You are viewing a plain text version of this content. The canonical link for it is here.
Posted to issues@spark.apache.org by "Ondrej Kokes (JIRA)" <ji...@apache.org> on 2017/10/11 06:32:00 UTC
[jira] [Updated] (SPARK-22236) CSV I/O: does not respect RFC 4180
[ https://issues.apache.org/jira/browse/SPARK-22236?page=com.atlassian.jira.plugin.system.issuetabpanels:all-tabpanel ]
Ondrej Kokes updated SPARK-22236:
---------------------------------
Description:
When reading or writing CSV files with Spark, double quotes are escaped with a backslash by default.

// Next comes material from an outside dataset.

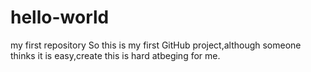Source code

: # hello-world
my first repository
So this is my first GitHub project,although someone thinks it is easy,create this is hard atbeging for me.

However, the appropriate behaviour as set out by RFC 4180 (and adhered to by many software packages) is to escape using a second double quote.
This piece of Python code demonstrates the issue
{code}
import csv
with open('testfile.csv', 'w') as f:
cw = csv.writer(f)
cw.writerow(['a 2.5" drive', 'another column'])
cw.writerow(['a "quoted" string', '"quoted"'])
cw.writerow([1,2])
with open('testfile.csv') as f:
print(f.read())
# "a 2.5"" drive",another column
# "a ""quoted"" string","""quoted"""
# 1,2
spark.read.csv('testfile.csv').collect()
# [Row(_c0='"a 2.5"" drive"', _c1='another column'),
# Row(_c0='"a ""quoted"" string"', _c1='"""quoted"""'),
# Row(_c0='1', _c1='2')]
# explicitly stating the escape character fixed the issue
spark.read.option('escape', '"').csv('testfile.csv').collect()
# [Row(_c0='a 2.5" drive', _c1='another column'),
# Row(_c0='a "quoted" string', _c1='"quoted"'),
# Row(_c0='1', _c1='2')]
{code}
The same applies to writes, where reading the file written by Spark may result in garbage.
{code}
df = spark.read.option('escape', '"').csv('testfile.csv') # reading the file correctly
df.write.format("csv").save('testout.csv')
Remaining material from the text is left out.